Le shakedown précoce du challenger Audi de Formule 1 R26 a suscité beaucoup d’intrigues, mais sans le savoir, un examen minutieux accru de la manière dont il interprète le nouveau règlement.
La toute première aventure de l’écurie allemande en F1 a franchi une nouvelle étape la semaine dernière avec un test privé sur le Circuit de Barcelone Catalunya.
Une voiture totalement noire, une première itération de la R26 qui disputera le championnat, a parcouru 200 km avec Nico Hulkenberg et Gabriel Bortoleto partageant les tâches au volant.
Naturellement, il y avait un désir d’avoir un aperçu de la voiture, et certaines images amateurs prises sur le circuit ont réussi à faire exactement cela.
Mais un message important a été lancé par la suite, lorsqu’une image censée être la voiture prenant un virage sur le circuit espagnol a commencé à circuler sur les réseaux sociaux.
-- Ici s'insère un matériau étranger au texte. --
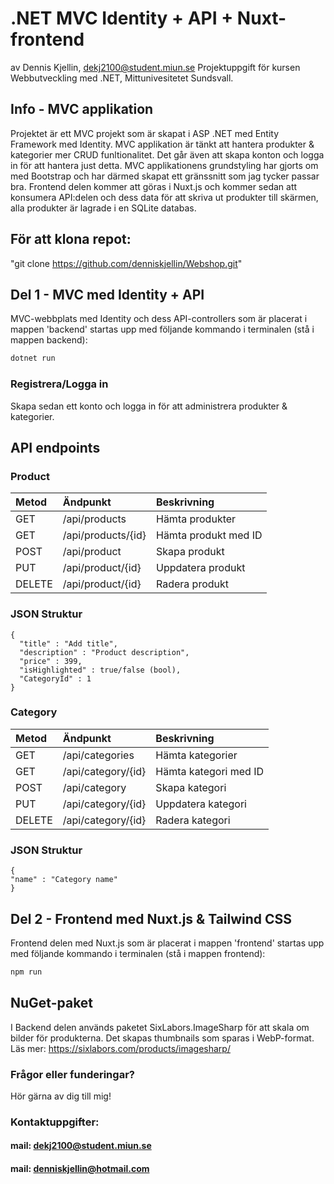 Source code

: # .NET MVC Identity + API + Nuxt-frontend
av Dennis Kjellin, dekj2100@student.miun.se
Projektuppgift för kursen Webbutveckling med .NET, Mittunivesitetet Sundsvall.

## Info - MVC applikation
Projektet är ett MVC projekt som är skapat i ASP .NET med Entity Framework med Identity. MVC applikation är tänkt att hantera produkter & kategorier mer CRUD funltionalitet. Det går även att skapa konton och logga in för att hantera just detta. MVC applikationens grundstyling har gjorts om med Bootstrap och har därmed skapat ett gränssnitt som jag tycker passar bra. Frontend delen kommer att göras i Nuxt.js och kommer sedan att konsumera API:delen och dess data för att skriva ut produkter till skärmen, alla produkter är lagrade i en SQLite databas.

## För att klona repot:
"git clone https://github.com/denniskjellin/Webshop.git"

## Del 1 - MVC med Identity + API
MVC-webbplats med Identity och dess API-controllers som är placerat i mappen 'backend' startas upp med följande kommando i terminalen (stå i mappen backend):
```sh
dotnet run
```
### Registrera/Logga in
Skapa sedan ett konto och logga in för att administrera produkter & kategorier.

## API endpoints
### Product
| Metod | Ändpunkt | Beskrivning |
| :---         | :---           | :---          |
| GET   |   /api/products    |  Hämta produkter  | 
| GET   |   /api/products/{id}    |  Hämta produkt med ID  | 
| POST   |   /api/product    |  Skapa produkt  | 
| PUT   |   /api/product/{id}    |  Uppdatera produkt  | 
| DELETE   |   /api/product/{id}    |  Radera produkt  | 


### JSON Struktur

```
{
  "title" : "Add title",
  "description" : "Product description",
  "price" : 399,
  "isHighlighted" : true/false (bool),
  "CategoryId" : 1
}
```
### Category
| Metod | Ändpunkt | Beskrivning |
| :---         | :---           | :---          |
| GET   |   /api/categories    |  Hämta kategorier  | 
| GET   |   /api/category/{id}    |  Hämta kategori med ID  | 
| POST   |   /api/category    |  Skapa kategori  | 
| PUT   |   /api/category/{id}    |  Uppdatera kategori  | 
| DELETE   |   /api/category/{id}    |  Radera kategori  | 

### JSON Struktur

```
{
"name" : "Category name"
}
```

## Del 2 - Frontend med Nuxt.js & Tailwind CSS
Frontend delen med Nuxt.js som är placerat i mappen 'frontend' startas upp med följande kommando i terminalen (stå i mappen frontend):
```sh
npm run
```

## NuGet-paket
I Backend delen används paketet SixLabors.ImageSharp för att skala om bilder för produkterna. Det skapas thumbnails som sparas i WebP-format. Läs mer: https://sixlabors.com/products/imagesharp/

### Frågor eller funderingar?
Hör gärna av dig till mig!

### Kontaktuppgifter:
#### mail: dekj2100@student.miun.se
#### mail: denniskjellin@hotmail.com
Hélas, ceux qui possèdent les yeux les plus semblables à ceux d’un aigle auront remarqué que certains aspects de la voiture ne correspondaient pas à ceux qui s’intégreraient dans le nouveau cycle de réglementation radical.
Alors, qu’avons-nous appris sur la R26 actuelle, et qu’est-ce que cela pourrait augurer pour les 10 autres machines qui s’aligneront sur la grille pour la campagne 2026 ?
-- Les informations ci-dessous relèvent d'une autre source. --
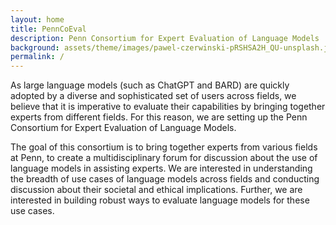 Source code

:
 ```yaml
---
layout: home
title: PennCoEval
description: Penn Consortium for Expert Evaluation of Language Models
background: assets/theme/images/pawel-czerwinski-pRSHSA2H_QU-unsplash.jpg
permalink: /
---
```


As large language models (such as ChatGPT and BARD) are quickly adopted by a diverse and sophisticated set of users across fields, we believe that it is imperative to evaluate their capabilities by bringing together experts from different fields. For this reason, we are setting up the Penn Consortium for Expert Evaluation of Language Models.

The goal of this consortium is to bring together experts from various fields at Penn, to create a multidisciplinary forum for discussion about the use of language models in assisting experts. We are interested in understanding the breadth of use cases of language models across fields and conducting discussion about their societal and ethical implications. Further, we are interested in building robust ways to evaluate language models for these use cases.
Les caractéristiques de pré-effet de sol indiquent un retour en arrière dans le temps pour assurer un pas en avant pour la F1
L’arrière des voitures rappellera notamment certaines caractéristiques des cycles réglementaires précédents. Avec un effet de sol bien moindre, il semble y avoir une possibilité extrême de retour de râteaux élevés.
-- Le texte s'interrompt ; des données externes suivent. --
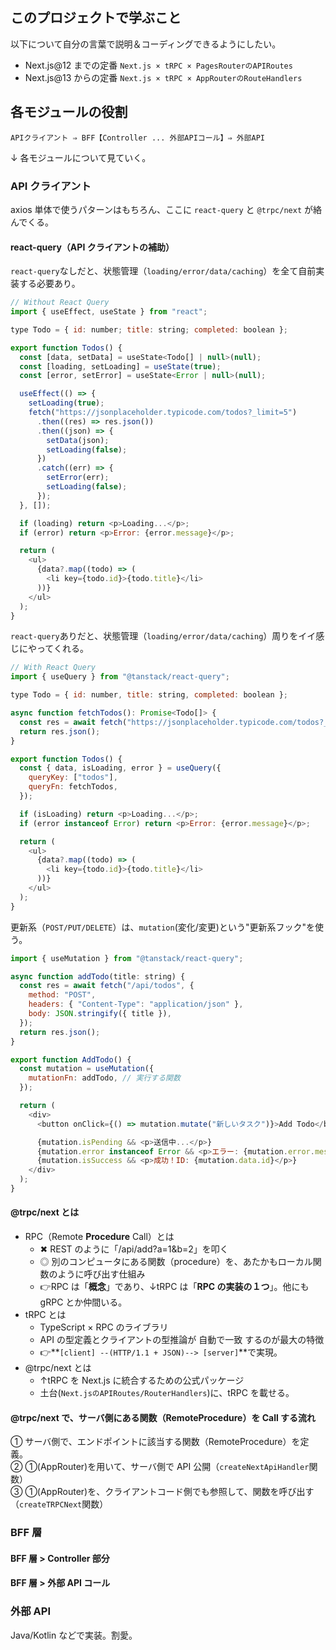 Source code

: ## このプロジェクトで学ぶこと

以下について自分の言葉で説明＆コーディングできるようにしたい。

- Next.js@12 までの定番 `Next.js × tRPC × PagesRouterのAPIRoutes`
- Next.js@13 からの定番 `Next.js × tRPC × AppRouterのRouteHandlers`

## 各モジュールの役割

```
APIクライアント ⇒ BFF【Controller ... 外部APIコール】⇒ 外部API
```

↓ 各モジュールについて見ていく。

### **API クライアント**

axios 単体で使うパターンはもちろん、ここに `react-query` と `@trpc/next` が絡んでくる。

#### **react-query（API クライアントの補助）**

`react-query`なしだと、状態管理（`loading/error/data/caching`）を全て自前実装する必要あり。

```js
// Without React Query
import { useEffect, useState } from "react";

type Todo = { id: number; title: string; completed: boolean };

export function Todos() {
  const [data, setData] = useState<Todo[] | null>(null);
  const [loading, setLoading] = useState(true);
  const [error, setError] = useState<Error | null>(null);

  useEffect(() => {
    setLoading(true);
    fetch("https://jsonplaceholder.typicode.com/todos?_limit=5")
      .then((res) => res.json())
      .then((json) => {
        setData(json);
        setLoading(false);
      })
      .catch((err) => {
        setError(err);
        setLoading(false);
      });
  }, []);

  if (loading) return <p>Loading...</p>;
  if (error) return <p>Error: {error.message}</p>;

  return (
    <ul>
      {data?.map((todo) => (
        <li key={todo.id}>{todo.title}</li>
      ))}
    </ul>
  );
}
```

`react-query`ありだと、状態管理（`loading/error/data/caching`）周りをイイ感じにやってくれる。

```js
// With React Query
import { useQuery } from "@tanstack/react-query";

type Todo = { id: number, title: string, completed: boolean };

async function fetchTodos(): Promise<Todo[]> {
  const res = await fetch("https://jsonplaceholder.typicode.com/todos?_limit=5");
  return res.json();
}

export function Todos() {
  const { data, isLoading, error } = useQuery({
    queryKey: ["todos"],
    queryFn: fetchTodos,
  });

  if (isLoading) return <p>Loading...</p>;
  if (error instanceof Error) return <p>Error: {error.message}</p>;

  return (
    <ul>
      {data?.map((todo) => (
        <li key={todo.id}>{todo.title}</li>
      ))}
    </ul>
  );
}
```

更新系（`POST/PUT/DELETE`）は、`mutation`(変化/変更)という"更新系フック"を使う。

```js
import { useMutation } from "@tanstack/react-query";

async function addTodo(title: string) {
  const res = await fetch("/api/todos", {
    method: "POST",
    headers: { "Content-Type": "application/json" },
    body: JSON.stringify({ title }),
  });
  return res.json();
}

export function AddTodo() {
  const mutation = useMutation({
    mutationFn: addTodo, // 実行する関数
  });

  return (
    <div>
      <button onClick={() => mutation.mutate("新しいタスク")}>Add Todo</button>

      {mutation.isPending && <p>送信中...</p>}
      {mutation.error instanceof Error && <p>エラー: {mutation.error.message}</p>}
      {mutation.isSuccess && <p>成功！ID: {mutation.data.id}</p>}
    </div>
  );
}
```

#### **@trpc/next とは**

- RPC（Remote **Procedure** Call）とは
  - ✖ REST のように「/api/add?a=1&b=2」を叩く
  - ◎ 別のコンピュータにある関数（procedure）を、あたかもローカル関数のように呼び出す仕組み
  - 👉RPC は「**概念**」であり、↓tRPC は「**RPC の実装の１つ**」。他にも gRPC とか仲間いる。
- tRPC とは
  - TypeScript × RPC のライブラリ
  - API の型定義とクライアントの型推論が 自動で一致 するのが最大の特徴
  - 👉**`[client] --(HTTP/1.1 + JSON)--> [server]`**で実現。
- @trpc/next とは
  - ↑tRPC を Next.js に統合するための公式パッケージ
  - 土台(`Next.jsのAPIRoutes/RouterHandlers`)に、tRPC を載せる。

#### **@trpc/next で、サーバ側にある関数（RemoteProcedure）を Call する流れ**

① サーバ側で、エンドポイントに該当する関数（RemoteProcedure）を定義。<br>
② ①(AppRouter)を用いて、サーバ側で API 公開（`createNextApiHandler`関数）<br>
③ ①(AppRouter)を、クライアントコード側でも参照して、関数を呼び出す（`createTRPCNext`関数）

### **BFF 層**

#### **BFF 層** > Controller 部分

#### **BFF 層** > 外部 API コール

### 外部 API

Java/Kotlin などで実装。割愛。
Une caractéristique commune avant les voitures à effet de sol, des inclinaisons élevées pourraient être présentes car les hauteurs de caisse seront plus élevées avec les voitures 2026.
Adrian Newey était un grand partisan du râteau positif (une déviation du plan de plancher par rapport à l’arrière) à l’époque précédant l’effet de sol avec Red Bull, et une réapparition potentielle du concept pourrait signifier une possibilité distincte que l’Aston Martin AMR26 de Newey puisse en être doté.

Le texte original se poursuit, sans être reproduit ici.